Opinion
No. 74-3424.
January 28, 1976. Rehearing and Rehearing En Banc Denied March 16, 1976.
Ronald Van Leachman (argued), San Francisco, Cal., for plaintiff-appellant.
James D. Hurwitz, Deputy Atty. Gen. (argued), San Francisco, Cal., for defendant-appellee.
Appeal from the United States District Court for the Northern District of California.
OPINION
Appellant, a state prisoner, appeals from an order of the district court denying his petition for habeas corpus. We reverse.
On February 1, 1973, appellant was charged with two counts of robbery in an information filed in the Superior Court of Alameda County, California. The information also alleged that appellant had been convicted of three prior felonies. The purpose of the latter allegation was to bring into play California Penal Code § 644, which provides that a person convicted of a felony who has been convicted of three prior felonies shall be adjudged a habitual criminal and imprisoned for life.
Initially, appellant pleaded not guilty to the robbery charges and stood mute as to the charge of prior felony convictions. He was rearraigned on April 2, 1973, and admitted the prior convictions. Subsequently, he was sentenced to state prison as a habitual criminal on the basis of a jury verdict of guilty on the robbery charges and his admission of the prior convictions.

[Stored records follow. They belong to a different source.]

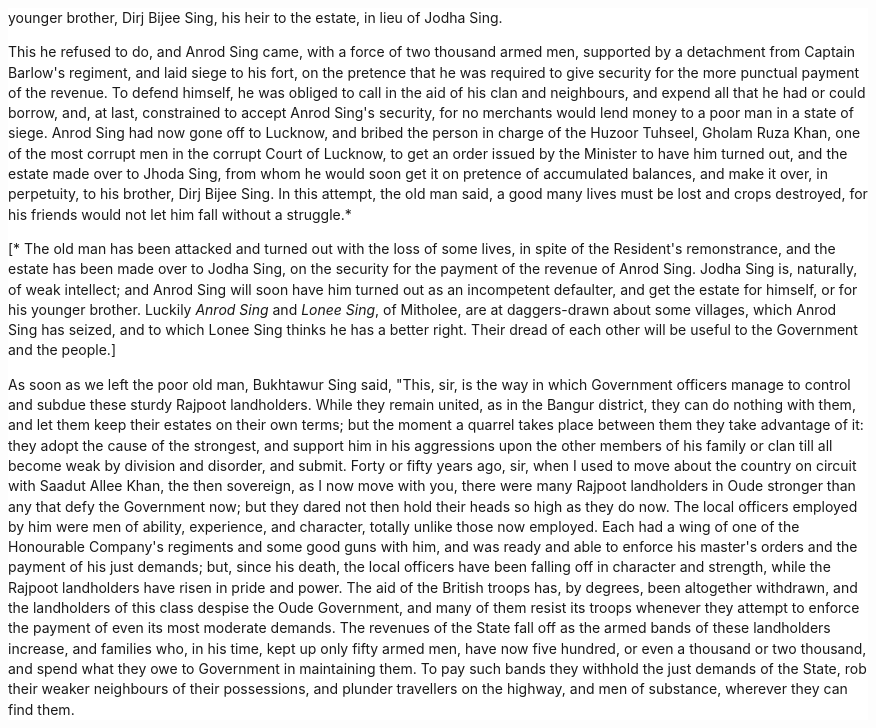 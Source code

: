 younger brother, Dirj Bijee Sing, his heir to the estate, in lieu of
Jodha Sing.

This he refused to do, and Anrod Sing came, with a force of two
thousand armed men, supported by a detachment from Captain Barlow's
regiment, and laid siege to his fort, on the pretence that he was
required to give security for the more punctual payment of the
revenue. To defend himself, he was obliged to call in the aid of his
clan and neighbours, and expend all that he had or could borrow, and,
at last, constrained to accept Anrod Sing's security, for no
merchants would lend money to a poor man in a state of siege. Anrod
Sing had now gone off to Lucknow, and bribed the person in charge of
the Huzoor Tuhseel, Gholam Ruza Khan, one of the most corrupt men in
the corrupt Court of Lucknow, to get an order issued by the Minister
to have him turned out, and the estate made over to Jhoda Sing, from
whom he would soon get it on pretence of accumulated balances, and
make it over, in perpetuity, to his brother, Dirj Bijee Sing. In this
attempt, the old man said, a good many lives must be lost and crops
destroyed, for his friends would not let him fall without a
struggle.*

[* The old man has been attacked and turned out with the loss of some
lives, in spite of the Resident's remonstrance, and the estate has
been made over to Jodha Sing, on the security for the payment of the
revenue of Anrod Sing. Jodha Sing is, naturally, of weak intellect;
and Anrod Sing will soon have him turned out as an incompetent
defaulter, and get the estate for himself, or for his younger
brother. Luckily _Anrod Sing_ and _Lonee Sing_, of Mitholee, are at
daggers-drawn about some villages, which Anrod Sing has seized, and
to which Lonee Sing thinks he has a better right. Their dread of each
other will be useful to the Government and the people.]

As soon as we left the poor old man, Bukhtawur Sing said, "This, sir,
is the way in which Government officers manage to control and subdue
these sturdy Rajpoot landholders. While they remain united, as in the
Bangur district, they can do nothing with them, and let them keep
their estates on their own terms; but the moment a quarrel takes
place between them they take advantage of it: they adopt the cause of
the strongest, and support him in his aggressions upon the other
members of his family or clan till all become weak by division and
disorder, and submit. Forty or fifty years ago, sir, when I used to
move about the country on circuit with Saadut Allee Khan, the then
sovereign, as I now move with you, there were many Rajpoot
landholders in Oude stronger than any that defy the Government now;
but they dared not then hold their heads so high as they do now. The
local officers employed by him were men of ability, experience, and
character, totally unlike those now employed. Each had a wing of one
of the Honourable Company's regiments and some good guns with him,
and was ready and able to enforce his master's orders and the payment
of his just demands; but, since his death, the local officers have
been falling off in character and strength, while the Rajpoot
landholders have risen in pride and power. The aid of the British
troops has, by degrees, been altogether withdrawn, and the
landholders of this class despise the Oude Government, and many of
them resist its troops whenever they attempt to enforce the payment
of even its most moderate demands. The revenues of the State fall off
as the armed bands of these landholders increase, and families who,
in his time, kept up only fifty armed men, have now five hundred, or
even a thousand or two thousand, and spend what they owe to
Government in maintaining them. To pay such bands they withhold the
just demands of the State, rob their weaker neighbours of their
possessions, and plunder travellers on the highway, and men of
substance, wherever they can find them.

After exhausting state remedies, appellant filed his petition for a writ of habeas corpus in the district court, claiming that his adjudication and sentence as a habitual criminal were constitutionally defective because he had not been admonished on the record of the consequences of his admission of the prior felony convictions.
On June 19, 1972, we held in Wright v. Craven, 461 F.2d 1109 (9th Cir. 1972), that an admission of prior convictions alleged to obtain an adjudication and sentencing under California Penal Code § 644 was the "functional equivalent" of a plea of guilty to a separate charge, and that under the principles announced in Boykin v. Alabama, 395 U.S. 238, 89 S.Ct. 1709, 23 L.Ed.2d 274 (1969), such an admission may not be accepted unless the record reflects that it was made with a full understanding of its consequences. In Bernath v. Craven, 506 F.2d 1244 (9th Cir. 1974), we held that the decision in Wright v. Craven was to be applied prospectively only; that is, only to admissions of prior felony convictions that were made after the date Wright v. Craven was filed. Appellant's admission, as we have said, was made April 2, 1973, nine months after Wright v. Craven.
Almost a year after appellant's admissions, on March 7, 1974, the Supreme Court of California in In re Yurko, 10 Cal.3d 857, 112 Cal.Rptr. 513, 519 P.2d 561 (1974), adopted the rule this court had announced in Wright v. Craven. The California Supreme Court further held that its decision was to be applied only to admissions received after the date of the filing of In re Yurko.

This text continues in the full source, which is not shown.